The string "root" appears in some lines of the data. Report how many, with no other words.

RECORDED DATA:
=== Section Start ===

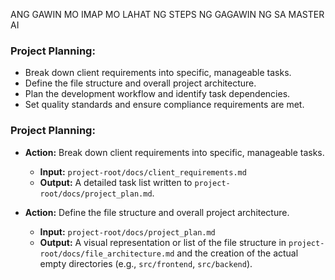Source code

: ANG GAWIN MO IMAP MO LAHAT NG STEPS NG GAGAWIN NG SA MASTER AI



### Project Planning:
*   Break down client requirements into specific, manageable tasks.
*   Define the file structure and overall project architecture.
*   Plan the development workflow and identify task dependencies.
*   Set quality standards and ensure compliance requirements are met.

### Project Planning:
*   **Action:** Break down client requirements into specific, manageable tasks.
    *   **Input:** `project-root/docs/client_requirements.md`
    *   **Output:** A detailed task list written to `project-root/docs/project_plan.md`.

*   **Action:** Define the file structure and overall project architecture.
    *   **Input:** `project-root/docs/project_plan.md`
    *   **Output:** A visual representation or list of the file structure in `project-root/docs/file_architecture.md` and the creation of the actual empty directories (e.g., `src/frontend`, `src/backend`).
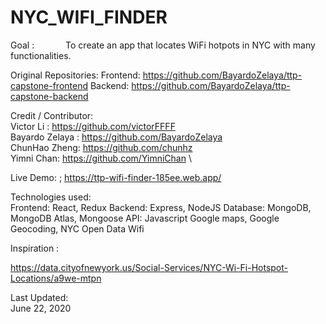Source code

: # NYC_WIFI_FINDER
Goal : 
      &emsp;&emsp;&emsp; To create an app that locates WiFi hotpots in NYC with many functionalities. 



Original Repositories:
                       Frontend: https://github.com/BayardoZelaya/ttp-capstone-frontend
                       Backend:  https://github.com/BayardoZelaya/ttp-capstone-backend
                     
                       




Credit / Contributor:  
                      Victor Li : https://github.com/victorFFFF \
                      Bayardo Zelaya : https://github.com/BayardoZelaya \
                      ChunHao Zheng: https://github.com/chunhz \
                      Yimni Chan: https://github.com/YimniChan  \
                      
                      
                      
Live Demo: 
           ;   https://ttp-wifi-finder-185ee.web.app/



            
                      
Technologies used:   
                     Frontend:  React, Redux 
                     Backend:   Express, NodeJS 
                     Database:  MongoDB, MongoDB Atlas, Mongoose 
                     API:       Javascript Google maps, Google Geocoding, NYC Open Data Wifi

                
                     
                     
                    
                    
Inspiration :

https://data.cityofnewyork.us/Social-Services/NYC-Wi-Fi-Hotspot-Locations/a9we-mtpn
                    
                   
Last Updated:  
June 22, 2020                 
                      
                      
                      
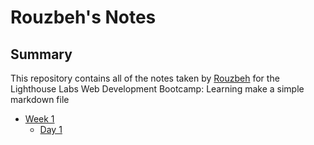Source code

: # Rouzbeh's Notes
## Summary 

This repository contains all of the notes taken by [Rouzbeh](https://github.com/Rouzbeh-Berenji) for the Lighthouse Labs Web Development Bootcamp: 
Learning make a simple markdown file 
* [Week 1](/week1)
  * [Day 1](/week1/day1)
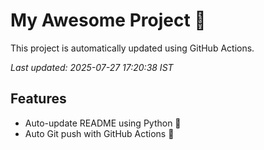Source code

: # My Awesome Project 🚀

This project is automatically updated using GitHub Actions.

_Last updated: 2025-07-27 17:20:38 IST_

## Features
- Auto-update README using Python 🐍
- Auto Git push with GitHub Actions 🤖
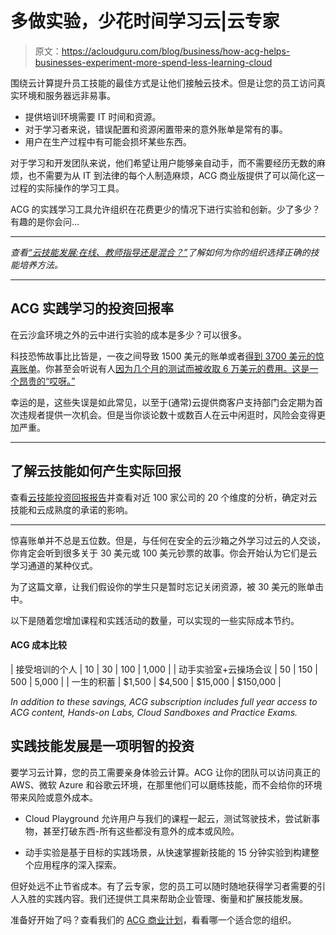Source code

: # 多做实验，少花时间学习云|云专家

> 原文：<https://acloudguru.com/blog/business/how-acg-helps-businesses-experiment-more-spend-less-learning-cloud>

围绕云计算提升员工技能的最佳方式是让他们接触云技术。但是让您的员工访问真实环境和服务器远非易事。

*   提供培训环境需要 IT 时间和资源。
*   对于学习者来说，错误配置和资源闲置带来的意外账单是常有的事。
*   用户在生产过程中有可能会损坏某些东西。

对于学习和开发团队来说，他们希望让用户能够亲自动手，而不需要经历无数的麻烦，也不需要为从 IT 到法律的每个人制造麻烦，ACG 商业版提供了可以简化这一过程的实际操作的学习工具。

ACG 的实践学习工具允许组织在花费更少的情况下进行实验和创新。少了多少？有趣的是你会问…

* * *

*查看[“云技能发展:在线、教师指导还是混合？”](https://acloudguru.com/blog/business/skills-development-options-online-instructor-led-or-blend)了解如何为你的组织选择正确的技能培养方法。*

* * *

## ACG 实践学习的投资回报率

在云沙盒环境之外的云中进行实验的成本是多少？可以很多。

科技恐怖故事比比皆是，一夜之间导致 1500 美元的账单或者[得到 3700 美元的惊喜账单](https://www.reddit.com/r/aws/comments/gcxbar/i_unknowingly_left_ec2_instances_running_on_an/)。你甚至会听说有人[因为几个月的测试而被收取 6 万美元的费用。这是一个昂贵的“哎呀。”](https://www.reddit.com/r/aws/comments/g1ve18/i_am_charged_60k_on_aws_without_using_anything/)

幸运的是，这些失误是如此常见，以至于(通常)云提供商客户支持部门会定期为首次违规者提供一次机会。但是当你谈论数十或数百人在云中闲逛时，风险会变得更加严重。

* * *

## 了解云技能如何产生实际回报

查看[云技能投资回报报告](https://acloudguru.com/content/roi-report-how-the-cloud-helps-you-grow)并查看对近 100 家公司的 20 个维度的分析，确定对云技能和云成熟度的承诺的影响。

* * *

惊喜账单并不总是五位数。但是，与任何在安全的云沙箱之外学习过云的人交谈，你肯定会听到很多关于 30 美元或 100 美元钞票的故事。你会开始认为它们是云学习通道的某种仪式。

为了这篇文章，让我们假设你的学生只是暂时忘记关闭资源，被 30 美元的账单击中。

以下是随着您增加课程和实践活动的数量，可以实现的一些实际成本节约。

#### ACG 成本比较

| 接受培训的个人 | 10 | 30 | 100 | 1,000 |
| 动手实验室+云操场会议 | 50 | 150 | 500 | 5,000 |
| 一生的积蓄 | $1,500 | $4,500 | $15,000 | $150,000 |

*In addition to these savings, ACG subscription includes full year access to ACG content, Hands-on Labs, Cloud Sandboxes and Practice Exams.*

## 实践技能发展是一项明智的投资

要学习云计算，您的员工需要亲身体验云计算。ACG 让你的团队可以访问真正的 AWS、微软 Azure 和谷歌云环境，在那里他们可以磨练技能，而不会给你的环境带来风险或意外成本。

*   Cloud Playground 允许用户与我们的课程一起云，测试驾驶技术，尝试新事物，甚至打破东西-所有这些都没有意外的成本或风险。

*   动手实验是基于目标的实践场景，从快速掌握新技能的 15 分钟实验到构建整个应用程序的深入探索。

但好处远不止节省成本。有了云专家，您的员工可以随时随地获得学习者需要的引人入胜的实践内容。我们还提供工具来帮助企业管理、衡量和扩展技能发展。

准备好开始了吗？查看我们的 [ACG 商业计划](https://acloudguru.com/pricing)，看看哪一个适合您的组织。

=== Section End ===

THE COMPLETED TASK:
4